Les quatre suspects sont accusés d’avoir aidé à coordonner un enlèvement raté du président haïtien pour le destituer de ses fonctions à son retour d’une visite d’État en Turquie en juin 2021, puis d’avoir conspiré dans un plan final pour le tuer chez lui à Pèlerin 5. banlieue de Port-au-Prince le mois suivant. Trois des quatre suspects vivaient dans le sud de la Floride Il semble que Christian Emmanuel Sanon, un médecin et pasteur haïtien qui partageait son temps entre les États-Unis et Haïti voulait remplacer Moïse à la présidence… Mais l’affaire est vraisemblablement plus compexe.

Les sept accusés ont été inculpés dans l’affaire de complot d’assassinat déposée devant le tribunal fédéral de Miami.

Le 14 février 2023, le FBI a arrêté Antonio « Tony » Intriago, le directeur de la société de sécurité CTU Security LLC basée à Miami (Floride) et Arcangel Pretel. Ces deux hommes sont accusés d’avoir recruté pour des « missions de protection » à Haïti des citoyens colombiens. Ce sont ces mêmes individus qui ont été arrêtés après l’assassinat du président.

Meurtre de Fernando Villavicencio

Deux ans plus tard, les autorités équatoriennes ont arrêté six Colombiens impliqués dans le meurtre de Fernando Villavicencio, un des favoris à l’élection présidentielle dont le premier tour doit se tenir le 20 août (1). Le tueur est mort de ses blessure suite à un échange de tirs avec la police.

Une semaine plus tôt, Fernando Villavicencio et son équipe de campagne avaient été l’objet de menaces de mort.

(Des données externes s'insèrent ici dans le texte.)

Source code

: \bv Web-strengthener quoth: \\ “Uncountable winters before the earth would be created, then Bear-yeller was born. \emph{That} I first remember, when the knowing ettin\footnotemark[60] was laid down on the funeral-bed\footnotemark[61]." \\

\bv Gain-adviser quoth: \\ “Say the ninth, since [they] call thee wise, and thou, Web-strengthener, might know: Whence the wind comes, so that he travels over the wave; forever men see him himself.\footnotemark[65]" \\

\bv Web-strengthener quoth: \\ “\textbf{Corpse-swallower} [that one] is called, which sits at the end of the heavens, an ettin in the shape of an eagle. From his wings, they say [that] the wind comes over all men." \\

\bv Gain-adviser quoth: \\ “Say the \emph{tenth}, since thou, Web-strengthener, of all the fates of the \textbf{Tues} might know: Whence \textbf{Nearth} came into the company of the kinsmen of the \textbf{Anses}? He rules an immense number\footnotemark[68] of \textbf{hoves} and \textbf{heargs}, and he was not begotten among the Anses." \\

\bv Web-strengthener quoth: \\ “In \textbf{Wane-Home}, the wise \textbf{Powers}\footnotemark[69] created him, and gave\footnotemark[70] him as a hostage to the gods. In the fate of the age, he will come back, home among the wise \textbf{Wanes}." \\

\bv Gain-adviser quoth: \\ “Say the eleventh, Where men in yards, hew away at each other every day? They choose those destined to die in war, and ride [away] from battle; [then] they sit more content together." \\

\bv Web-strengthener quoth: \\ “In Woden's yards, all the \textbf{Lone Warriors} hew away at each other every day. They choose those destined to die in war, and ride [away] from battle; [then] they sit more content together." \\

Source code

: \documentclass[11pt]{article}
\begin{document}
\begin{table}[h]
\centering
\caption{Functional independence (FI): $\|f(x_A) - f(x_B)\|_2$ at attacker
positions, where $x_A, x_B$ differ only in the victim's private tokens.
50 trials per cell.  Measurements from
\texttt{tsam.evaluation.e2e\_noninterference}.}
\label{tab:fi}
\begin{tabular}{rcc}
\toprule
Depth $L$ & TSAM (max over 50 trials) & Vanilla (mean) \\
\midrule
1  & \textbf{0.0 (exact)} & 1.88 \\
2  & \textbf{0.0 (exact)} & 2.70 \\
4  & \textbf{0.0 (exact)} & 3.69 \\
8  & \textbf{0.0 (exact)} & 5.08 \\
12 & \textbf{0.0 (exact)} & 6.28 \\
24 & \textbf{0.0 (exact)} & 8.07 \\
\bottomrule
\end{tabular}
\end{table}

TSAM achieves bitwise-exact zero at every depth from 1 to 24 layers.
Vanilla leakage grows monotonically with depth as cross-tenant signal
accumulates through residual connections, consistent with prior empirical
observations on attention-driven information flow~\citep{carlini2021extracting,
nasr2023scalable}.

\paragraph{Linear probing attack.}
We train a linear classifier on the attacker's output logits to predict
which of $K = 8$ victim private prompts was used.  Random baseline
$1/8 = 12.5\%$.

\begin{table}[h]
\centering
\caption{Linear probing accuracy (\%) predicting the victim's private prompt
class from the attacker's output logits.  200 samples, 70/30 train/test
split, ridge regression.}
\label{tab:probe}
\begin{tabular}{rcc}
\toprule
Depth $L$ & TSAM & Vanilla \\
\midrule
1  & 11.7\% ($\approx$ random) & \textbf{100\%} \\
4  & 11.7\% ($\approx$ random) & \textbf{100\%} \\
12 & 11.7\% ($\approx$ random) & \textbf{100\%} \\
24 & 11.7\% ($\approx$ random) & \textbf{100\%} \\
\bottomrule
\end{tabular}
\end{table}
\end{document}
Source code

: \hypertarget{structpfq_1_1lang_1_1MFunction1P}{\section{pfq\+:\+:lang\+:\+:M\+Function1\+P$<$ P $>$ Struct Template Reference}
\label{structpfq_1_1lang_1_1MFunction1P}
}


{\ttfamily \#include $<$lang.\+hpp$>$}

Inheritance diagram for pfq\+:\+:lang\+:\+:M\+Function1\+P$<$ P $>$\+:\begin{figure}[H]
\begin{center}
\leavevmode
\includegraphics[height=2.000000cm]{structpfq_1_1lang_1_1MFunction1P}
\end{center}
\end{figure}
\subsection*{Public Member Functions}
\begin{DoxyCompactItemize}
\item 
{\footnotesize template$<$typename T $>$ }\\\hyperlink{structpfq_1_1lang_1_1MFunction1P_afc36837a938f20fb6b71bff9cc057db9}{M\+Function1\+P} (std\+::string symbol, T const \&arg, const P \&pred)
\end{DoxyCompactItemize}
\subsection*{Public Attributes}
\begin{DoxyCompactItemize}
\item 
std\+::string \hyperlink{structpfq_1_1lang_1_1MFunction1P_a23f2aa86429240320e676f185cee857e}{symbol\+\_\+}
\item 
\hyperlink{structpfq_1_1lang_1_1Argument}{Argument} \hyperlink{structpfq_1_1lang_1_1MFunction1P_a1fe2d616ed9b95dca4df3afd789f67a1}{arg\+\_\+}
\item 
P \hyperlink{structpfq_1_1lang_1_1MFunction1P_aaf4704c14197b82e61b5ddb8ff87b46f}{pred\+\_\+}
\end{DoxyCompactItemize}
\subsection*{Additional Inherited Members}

Deuxième dans les intentions de vote, le candidat centriste de 59 ans avait fait de la lutte contre la corruption son cheval de bataille dans ce pays qui est confronté depuis des années à une vague de violences liées au trafic de drogue. Or la corruption en Amérique latine est endémique. Les truands appliquent à la lettre la règle « plata o plomo » (de l’argent ou du plomb).

Selon les autorités, cet assassinat aurait été commandité depuis sa cellule par José Adolfo Macías, alias Fito, chef du plus  puissant gang du pays « Los Choneros ».

Les forces de l’ordre sont intervenues en nombre (4.000 hommes avec des blindés) le 13 août dans le Centre de privation de liberté Numéro 8 de Guayaquil située dans le sud-ouest du pays pour extraire Fito sans heurts puis pour le transférer à la Roca, une aile sécurisée de complexe pénitentiaire de Guayaquil.

Lors de la fouille de l’établissement, des armes, des explosifs, des téléphones, des ordinateurs et de l’électroménager (réfrigérateurs, télévisions, etc.) ont été confisqués.

La plupart des centres de détention en Amérique latine sont gérés par les détenus eux-mêmes. Les personnels pénitentiaires sont totalement dépassés par la violence latente qui les cible eux et leurs familles s’ils ne veulent pas « coopérer ».

Les prisonniers de haut rang dans le crime vivent donc assez confortablement : télévision, téléphone, réfrigérateur, climatiseurs, femmes, alcools, drogues (2).

Le seul risque est constitué par les émeutes sanglantes qui surviennent régulièrement entre différents gangs (3) souvent pour des questions de « contrôle » d’une partie de la prison. Ainsi plus de 430 détenus sont morts depuis 2021 lors d’affrontements entre bandes rivales dans les prisons équatoriennes, des dizaines d’entre eux ayant été démembrés et leurs corps brûlés.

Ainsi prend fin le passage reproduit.